__EXERCISE DETAILS__. Go through the entries below and print, exactly, the lines starting at the one with "- **Testing**: Tested" and ending at the one with "- **Coverage**: Basic", keeping both ends and no others.

Dataset entries:
################
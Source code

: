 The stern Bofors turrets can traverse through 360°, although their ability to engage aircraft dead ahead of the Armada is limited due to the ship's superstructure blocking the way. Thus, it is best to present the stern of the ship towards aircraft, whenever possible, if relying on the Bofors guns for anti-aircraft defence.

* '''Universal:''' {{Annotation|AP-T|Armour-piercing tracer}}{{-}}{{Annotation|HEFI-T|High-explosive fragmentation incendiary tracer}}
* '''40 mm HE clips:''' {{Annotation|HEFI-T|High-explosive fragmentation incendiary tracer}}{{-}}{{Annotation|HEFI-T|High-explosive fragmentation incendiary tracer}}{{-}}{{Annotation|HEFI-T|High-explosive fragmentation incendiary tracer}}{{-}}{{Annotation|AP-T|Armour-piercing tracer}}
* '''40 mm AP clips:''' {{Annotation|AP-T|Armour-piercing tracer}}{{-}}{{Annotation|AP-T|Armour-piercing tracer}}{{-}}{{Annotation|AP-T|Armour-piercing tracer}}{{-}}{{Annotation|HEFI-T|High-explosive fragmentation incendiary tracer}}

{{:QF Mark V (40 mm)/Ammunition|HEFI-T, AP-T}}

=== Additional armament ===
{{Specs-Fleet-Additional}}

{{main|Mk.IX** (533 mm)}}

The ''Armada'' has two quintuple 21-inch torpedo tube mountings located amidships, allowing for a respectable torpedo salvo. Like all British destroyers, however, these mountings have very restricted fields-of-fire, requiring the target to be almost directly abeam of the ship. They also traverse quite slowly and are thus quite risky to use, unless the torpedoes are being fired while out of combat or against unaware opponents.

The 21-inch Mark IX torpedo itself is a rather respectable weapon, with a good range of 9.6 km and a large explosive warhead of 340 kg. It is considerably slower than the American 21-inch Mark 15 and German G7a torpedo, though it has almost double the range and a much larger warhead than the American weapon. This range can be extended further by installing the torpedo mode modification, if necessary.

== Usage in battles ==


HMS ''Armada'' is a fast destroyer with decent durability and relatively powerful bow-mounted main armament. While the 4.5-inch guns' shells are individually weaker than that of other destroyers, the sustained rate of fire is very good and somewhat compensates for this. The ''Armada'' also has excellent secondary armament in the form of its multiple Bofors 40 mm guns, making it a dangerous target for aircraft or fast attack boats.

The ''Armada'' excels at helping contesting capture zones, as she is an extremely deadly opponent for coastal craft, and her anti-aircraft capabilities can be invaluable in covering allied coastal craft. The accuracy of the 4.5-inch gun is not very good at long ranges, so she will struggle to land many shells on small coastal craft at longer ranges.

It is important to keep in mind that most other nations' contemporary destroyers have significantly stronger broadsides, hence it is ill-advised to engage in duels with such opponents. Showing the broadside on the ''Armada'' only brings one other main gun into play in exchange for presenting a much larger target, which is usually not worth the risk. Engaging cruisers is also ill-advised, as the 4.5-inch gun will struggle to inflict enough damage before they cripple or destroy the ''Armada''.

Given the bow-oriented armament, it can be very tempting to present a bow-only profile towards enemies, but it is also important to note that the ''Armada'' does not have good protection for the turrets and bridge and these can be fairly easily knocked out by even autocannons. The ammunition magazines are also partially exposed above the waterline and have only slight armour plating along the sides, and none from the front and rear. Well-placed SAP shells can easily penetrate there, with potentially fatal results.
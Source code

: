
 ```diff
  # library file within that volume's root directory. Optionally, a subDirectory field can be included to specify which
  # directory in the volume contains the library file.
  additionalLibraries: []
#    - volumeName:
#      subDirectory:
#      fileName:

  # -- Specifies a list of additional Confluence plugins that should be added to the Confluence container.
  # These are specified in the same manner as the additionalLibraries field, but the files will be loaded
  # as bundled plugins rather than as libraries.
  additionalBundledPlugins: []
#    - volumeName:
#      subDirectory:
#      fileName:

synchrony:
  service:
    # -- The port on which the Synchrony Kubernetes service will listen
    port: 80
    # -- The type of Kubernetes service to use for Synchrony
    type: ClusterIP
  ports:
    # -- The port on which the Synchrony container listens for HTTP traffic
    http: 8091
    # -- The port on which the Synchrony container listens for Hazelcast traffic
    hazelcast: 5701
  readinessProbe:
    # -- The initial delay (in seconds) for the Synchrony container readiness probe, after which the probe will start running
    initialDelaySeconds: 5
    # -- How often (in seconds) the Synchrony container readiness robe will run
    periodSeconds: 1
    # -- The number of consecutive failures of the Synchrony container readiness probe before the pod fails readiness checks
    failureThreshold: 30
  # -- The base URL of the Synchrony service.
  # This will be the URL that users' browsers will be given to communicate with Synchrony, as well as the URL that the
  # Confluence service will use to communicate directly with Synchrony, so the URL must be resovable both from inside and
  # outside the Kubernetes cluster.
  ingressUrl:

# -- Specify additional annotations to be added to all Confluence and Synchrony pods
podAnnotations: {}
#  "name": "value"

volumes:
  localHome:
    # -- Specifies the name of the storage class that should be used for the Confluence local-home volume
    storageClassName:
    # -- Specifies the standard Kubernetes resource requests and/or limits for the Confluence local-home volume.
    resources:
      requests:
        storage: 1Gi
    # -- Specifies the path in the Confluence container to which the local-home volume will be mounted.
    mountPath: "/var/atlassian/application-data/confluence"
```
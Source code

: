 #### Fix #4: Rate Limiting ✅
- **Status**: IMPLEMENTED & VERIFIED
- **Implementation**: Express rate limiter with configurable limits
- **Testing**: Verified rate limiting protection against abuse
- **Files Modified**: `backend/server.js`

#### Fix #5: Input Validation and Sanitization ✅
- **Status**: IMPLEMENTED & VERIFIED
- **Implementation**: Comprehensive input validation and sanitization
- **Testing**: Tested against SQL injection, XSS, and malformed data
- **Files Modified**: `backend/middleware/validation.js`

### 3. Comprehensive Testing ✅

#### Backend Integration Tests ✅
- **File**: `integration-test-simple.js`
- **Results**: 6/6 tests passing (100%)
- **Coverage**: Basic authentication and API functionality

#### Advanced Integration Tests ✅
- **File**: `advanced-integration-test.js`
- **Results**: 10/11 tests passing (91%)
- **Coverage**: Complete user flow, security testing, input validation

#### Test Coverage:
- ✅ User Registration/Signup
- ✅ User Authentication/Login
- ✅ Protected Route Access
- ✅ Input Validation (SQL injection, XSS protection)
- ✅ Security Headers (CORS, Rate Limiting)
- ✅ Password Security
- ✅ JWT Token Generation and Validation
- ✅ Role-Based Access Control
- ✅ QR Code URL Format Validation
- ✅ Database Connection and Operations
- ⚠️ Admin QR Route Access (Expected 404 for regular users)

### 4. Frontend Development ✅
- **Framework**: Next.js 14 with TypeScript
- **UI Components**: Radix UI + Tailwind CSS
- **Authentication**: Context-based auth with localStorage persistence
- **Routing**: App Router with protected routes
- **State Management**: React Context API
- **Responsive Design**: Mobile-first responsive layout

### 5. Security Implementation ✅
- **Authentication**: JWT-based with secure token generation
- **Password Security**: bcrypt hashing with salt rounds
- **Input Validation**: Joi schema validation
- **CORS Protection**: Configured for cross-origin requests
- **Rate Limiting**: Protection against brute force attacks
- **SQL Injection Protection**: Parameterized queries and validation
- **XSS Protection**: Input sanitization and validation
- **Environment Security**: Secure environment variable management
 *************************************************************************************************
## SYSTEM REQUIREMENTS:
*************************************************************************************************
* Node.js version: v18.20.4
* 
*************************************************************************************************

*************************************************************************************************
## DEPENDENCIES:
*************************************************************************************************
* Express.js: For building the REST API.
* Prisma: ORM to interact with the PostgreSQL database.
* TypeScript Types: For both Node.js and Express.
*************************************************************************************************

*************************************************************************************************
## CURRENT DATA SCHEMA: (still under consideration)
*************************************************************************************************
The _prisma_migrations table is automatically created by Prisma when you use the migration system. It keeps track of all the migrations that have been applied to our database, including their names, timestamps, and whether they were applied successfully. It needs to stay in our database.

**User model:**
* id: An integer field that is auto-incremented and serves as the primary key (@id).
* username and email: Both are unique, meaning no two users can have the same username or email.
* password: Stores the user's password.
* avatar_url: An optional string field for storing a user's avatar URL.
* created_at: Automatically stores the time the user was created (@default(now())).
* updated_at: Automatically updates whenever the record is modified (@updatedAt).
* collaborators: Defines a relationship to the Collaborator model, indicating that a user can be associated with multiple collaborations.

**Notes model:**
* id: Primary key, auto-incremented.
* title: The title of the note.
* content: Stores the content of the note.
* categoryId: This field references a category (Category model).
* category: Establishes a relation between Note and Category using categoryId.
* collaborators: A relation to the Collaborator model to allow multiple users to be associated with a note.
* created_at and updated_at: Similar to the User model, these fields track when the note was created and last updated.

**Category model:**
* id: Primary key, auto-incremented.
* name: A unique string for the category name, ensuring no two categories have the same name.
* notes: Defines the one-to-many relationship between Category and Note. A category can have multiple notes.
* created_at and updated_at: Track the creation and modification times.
################
__RESULT OF THIS EXERCISE__.
- **Testing**: Tested against SQL injection, XSS, and malformed data
- **Files Modified**: `backend/middleware/validation.js`

### 3. Comprehensive Testing ✅

#### Backend Integration Tests ✅
- **File**: `integration-test-simple.js`
- **Results**: 6/6 tests passing (100%)
- **Coverage**: Basic authentication and API functionality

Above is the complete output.